→ What you are asked to do: Only some lines are wanted. Transcribe, exactly, the lines below from the line with "6) After successful" up to and including the line with "Note: The only".

→ Dataset records:
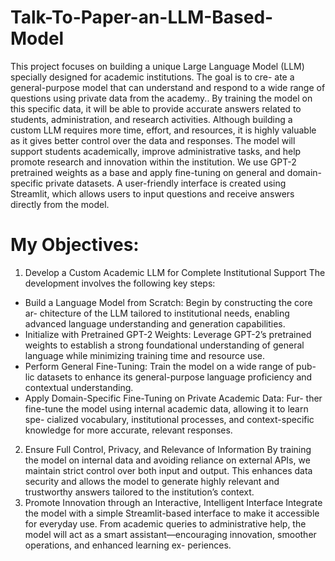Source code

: # Talk-To-Paper-an-LLM-Based-Model
This project focuses on building a unique Large Language Model (LLM) specially designed for academic institutions. The goal is to cre- ate a general-purpose model that can understand and respond to a wide range of questions using private data from the academy.. By training the model on this specific data, it will be able to provide accurate answers related to students, administration, and research activities. Although
building a custom LLM requires more time, effort, and resources, it is highly valuable as it gives better control over the data and responses. The model will support students academically, improve administrative
tasks, and help promote research and innovation within the institution. We use GPT-2 pretrained weights as a base and apply fine-tuning on general and domain-specific private datasets. A user-friendly interface
is created using Streamlit, which allows users to input questions and receive answers directly from the model.

# My Objectives:
1. Develop a Custom Academic LLM for Complete Institutional Support The development involves the following key steps:
- Build a Language Model from Scratch: Begin by constructing the core ar-
chitecture of the LLM tailored to institutional needs, enabling advanced language
understanding and generation capabilities.
- Initialize with Pretrained GPT-2 Weights: Leverage GPT-2’s pretrained
weights to establish a strong foundational understanding of general language
while minimizing training time and resource use.
- Perform General Fine-Tuning: Train the model on a wide range of pub-
lic datasets to enhance its general-purpose language proficiency and contextual
understanding.
- Apply Domain-Specific Fine-Tuning on Private Academic Data: Fur-
ther fine-tune the model using internal academic data, allowing it to learn spe-
cialized vocabulary, institutional processes, and context-specific knowledge for more accurate, relevant responses.

2. Ensure Full Control, Privacy, and Relevance of Information By training the
model on internal data and avoiding reliance on external APIs, we maintain strict
control over both input and output. This enhances data security and allows the
model to generate highly relevant and trustworthy answers tailored to the institution’s
context.
3. Promote Innovation through an Interactive, Intelligent Interface Integrate
the model with a simple Streamlit-based interface to make it accessible for everyday
use. From academic queries to administrative help, the model will act as a smart
assistant—encouraging innovation, smoother operations, and enhanced learning ex-
periences.



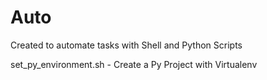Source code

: # Auto

Created to automate tasks with Shell and Python Scripts

set_py_environment.sh - Create a Py Project with Virtualenv
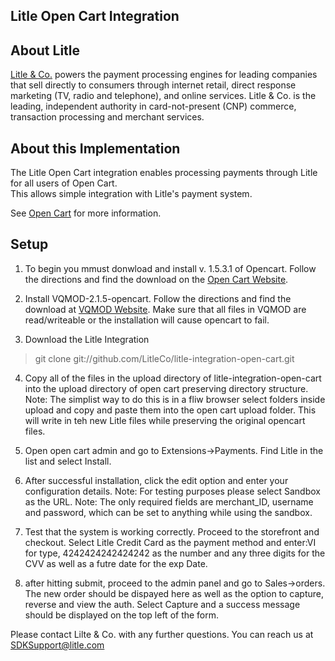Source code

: Litle Open Cart Integration
---------------------------

About Litle
------------
[Litle &amp; Co.](http://www.litle.com) powers the payment processing engines for leading companies that sell directly to consumers through  internet retail, direct response marketing (TV, radio and telephone), and online services. Litle & Co. is the leading, independent authority in card-not-present (CNP) commerce, transaction processing and merchant services.


About this Implementation
-------------------------
The Litle Open Cart integration enables processing payments through Litle for all users of Open Cart.  
This allows simple integration with Litle's payment system.

See [Open Cart]("http://www.opencart.com/") for more information.


Setup
-----

1) To begin you mmust donwload and install v. 1.5.3.1 of Opencart. Follow the directions and find the download on the [Open Cart Website]("http://www.opencart.com/").

2) Install VQMOD-2.1.5-opencart. Follow the directions and find the download at  [VQMOD Website]("http://code.google.com/p/vqmod/"). Make sure that all files in VQMOD are read/writeable or the installation will cause opencart to fail.
 
3) Download the Litle Integration 

>git clone git://github.com/LitleCo/litle-integration-open-cart.git

4) Copy all of the files in the upload directory of litle-integration-open-cart into the upload directory of open cart preserving directory structure.
   Note: The simplist way to do this is in a fliw browser select folders inside upload and copy and paste them into the open cart upload folder. This will write in teh new Litle files while preserving the original opencart files.
   
5) Open open cart admin and go to Extensions->Payments. Find Litle in the list and select Install. 

6) After successful installation, click the edit option and enter your configuration details.
   Note: For testing purposes please select Sandbox as the URL.
   Note: The only required fields are merchant_ID, username and password, which can be set to anything while using the sandbox.

7) Test that the system is working correctly. Proceed to the storefront and checkout. Select Litle Credit Card as the payment method and enter:VI for type, 4242424242424242 as the number and any three digits for the CVV as well as a futre date for the exp Date.
 
8) after hitting submit, proceed to the admin panel and go to Sales->orders. The new order should be dispayed here as well as the option to capture, reverse and view the auth. Select Capture and a success message should be displayed on the top left of the form. 

Please contact Lilte & Co. with any further questions.   You can reach us at SDKSupport@litle.com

→ Exercise response:
6) After successful installation, click the edit option and enter your configuration details.
   Note: For testing purposes please select Sandbox as the URL.
   Note: The only required fields are merchant_ID, username and password, which can be set to anything while using the sandbox.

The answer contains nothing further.